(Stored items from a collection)
-- Opening Marker --
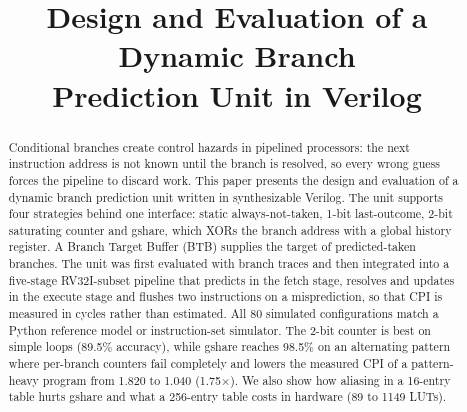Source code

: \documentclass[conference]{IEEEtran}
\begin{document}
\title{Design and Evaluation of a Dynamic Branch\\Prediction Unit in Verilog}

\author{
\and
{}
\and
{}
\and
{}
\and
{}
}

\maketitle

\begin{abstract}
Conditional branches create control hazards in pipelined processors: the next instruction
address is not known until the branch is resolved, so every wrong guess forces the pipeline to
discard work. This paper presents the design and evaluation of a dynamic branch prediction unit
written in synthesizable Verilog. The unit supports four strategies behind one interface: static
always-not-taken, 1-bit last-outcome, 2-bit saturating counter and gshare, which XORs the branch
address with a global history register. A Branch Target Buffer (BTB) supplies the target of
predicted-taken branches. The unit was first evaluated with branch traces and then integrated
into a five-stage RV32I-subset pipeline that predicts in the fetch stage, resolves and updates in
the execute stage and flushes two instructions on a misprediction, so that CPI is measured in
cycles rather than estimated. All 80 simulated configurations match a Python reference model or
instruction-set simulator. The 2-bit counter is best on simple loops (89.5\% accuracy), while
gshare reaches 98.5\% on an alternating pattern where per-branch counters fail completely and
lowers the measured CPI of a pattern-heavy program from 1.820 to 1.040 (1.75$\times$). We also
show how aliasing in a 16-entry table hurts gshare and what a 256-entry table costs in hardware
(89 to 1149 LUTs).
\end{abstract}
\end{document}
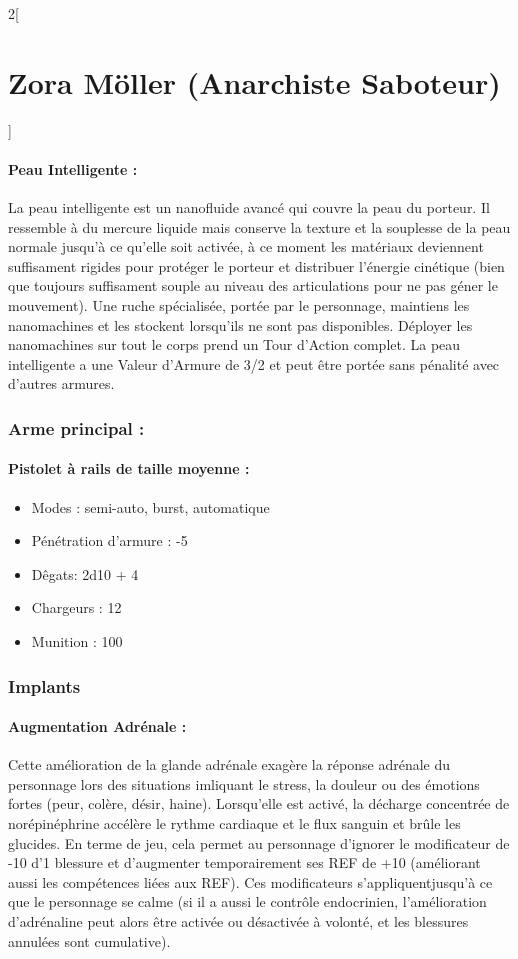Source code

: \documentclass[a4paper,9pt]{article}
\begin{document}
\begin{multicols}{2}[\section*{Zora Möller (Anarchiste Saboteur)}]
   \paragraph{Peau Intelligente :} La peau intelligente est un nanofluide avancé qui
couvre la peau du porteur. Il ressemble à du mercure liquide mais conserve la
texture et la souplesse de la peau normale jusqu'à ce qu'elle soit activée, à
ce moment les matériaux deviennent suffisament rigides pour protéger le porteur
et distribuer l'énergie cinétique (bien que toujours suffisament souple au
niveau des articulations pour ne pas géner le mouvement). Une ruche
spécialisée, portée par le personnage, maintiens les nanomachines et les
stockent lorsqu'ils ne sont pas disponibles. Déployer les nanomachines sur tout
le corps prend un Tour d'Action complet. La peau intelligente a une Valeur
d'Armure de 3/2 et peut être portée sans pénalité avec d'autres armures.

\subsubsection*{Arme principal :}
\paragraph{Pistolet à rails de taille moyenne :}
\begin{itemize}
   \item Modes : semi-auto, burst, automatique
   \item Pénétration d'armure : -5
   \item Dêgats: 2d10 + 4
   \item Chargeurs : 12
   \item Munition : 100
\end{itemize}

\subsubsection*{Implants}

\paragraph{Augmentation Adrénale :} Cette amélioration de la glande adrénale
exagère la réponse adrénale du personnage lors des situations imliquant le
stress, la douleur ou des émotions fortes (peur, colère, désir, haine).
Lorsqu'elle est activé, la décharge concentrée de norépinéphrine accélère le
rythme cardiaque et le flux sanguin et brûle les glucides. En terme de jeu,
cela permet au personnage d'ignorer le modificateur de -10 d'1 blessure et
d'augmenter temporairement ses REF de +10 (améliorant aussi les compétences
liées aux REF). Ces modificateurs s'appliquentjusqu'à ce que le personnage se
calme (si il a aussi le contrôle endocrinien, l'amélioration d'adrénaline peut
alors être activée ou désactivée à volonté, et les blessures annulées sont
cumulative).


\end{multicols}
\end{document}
-- Closing Marker --
This task calls for the records to be copied exactly, without pictures.

Source code

: \documentclass[conference]{IEEEtran}
\begin{document}
\title{Design and Evaluation of a Dynamic Branch\\Prediction Unit in Verilog}

\author{
\and
{}
\and
{}
\and
{}
\and
{}
}

\maketitle

\begin{abstract}
Conditional branches create control hazards in pipelined processors: the next instruction
address is not known until the branch is resolved, so every wrong guess forces the pipeline to
discard work. This paper presents the design and evaluation of a dynamic branch prediction unit
written in synthesizable Verilog. The unit supports four strategies behind one interface: static
always-not-taken, 1-bit last-outcome, 2-bit saturating counter and gshare, which XORs the branch
address with a global history register. A Branch Target Buffer (BTB) supplies the target of
predicted-taken branches. The unit was first evaluated with branch traces and then integrated
into a five-stage RV32I-subset pipeline that predicts in the fetch stage, resolves and updates in
the execute stage and flushes two instructions on a misprediction, so that CPI is measured in
cycles rather than estimated. All 80 simulated configurations match a Python reference model or
instruction-set simulator. The 2-bit counter is best on simple loops (89.5\% accuracy), while
gshare reaches 98.5\% on an alternating pattern where per-branch counters fail completely and
lowers the measured CPI of a pattern-heavy program from 1.820 to 1.040 (1.75$\times$). We also
show how aliasing in a 16-entry table hurts gshare and what a 256-entry table costs in hardware
(89 to 1149 LUTs).
\end{abstract}
\end{document}
Source code

: \documentclass[a4paper,9pt]{article}
\begin{document}
\begin{multicols}{2}[\section*{Zora Möller (Anarchiste Saboteur)}]
   \paragraph{Peau Intelligente :} La peau intelligente est un nanofluide avancé qui
couvre la peau du porteur. Il ressemble à du mercure liquide mais conserve la
texture et la souplesse de la peau normale jusqu'à ce qu'elle soit activée, à
ce moment les matériaux deviennent suffisament rigides pour protéger le porteur
et distribuer l'énergie cinétique (bien que toujours suffisament souple au
niveau des articulations pour ne pas géner le mouvement). Une ruche
spécialisée, portée par le personnage, maintiens les nanomachines et les
stockent lorsqu'ils ne sont pas disponibles. Déployer les nanomachines sur tout
le corps prend un Tour d'Action complet. La peau intelligente a une Valeur
d'Armure de 3/2 et peut être portée sans pénalité avec d'autres armures.

\subsubsection*{Arme principal :}
\paragraph{Pistolet à rails de taille moyenne :}
\begin{itemize}
   \item Modes : semi-auto, burst, automatique
   \item Pénétration d'armure : -5
   \item Dêgats: 2d10 + 4
   \item Chargeurs : 12
   \item Munition : 100
\end{itemize}

\subsubsection*{Implants}

\paragraph{Augmentation Adrénale :} Cette amélioration de la glande adrénale
exagère la réponse adrénale du personnage lors des situations imliquant le
stress, la douleur ou des émotions fortes (peur, colère, désir, haine).
Lorsqu'elle est activé, la décharge concentrée de norépinéphrine accélère le
rythme cardiaque et le flux sanguin et brûle les glucides. En terme de jeu,
cela permet au personnage d'ignorer le modificateur de -10 d'1 blessure et
d'augmenter temporairement ses REF de +10 (améliorant aussi les compétences
liées aux REF). Ces modificateurs s'appliquentjusqu'à ce que le personnage se
calme (si il a aussi le contrôle endocrinien, l'amélioration d'adrénaline peut
alors être activée ou désactivée à volonté, et les blessures annulées sont
cumulative).


\end{multicols}
\end{document}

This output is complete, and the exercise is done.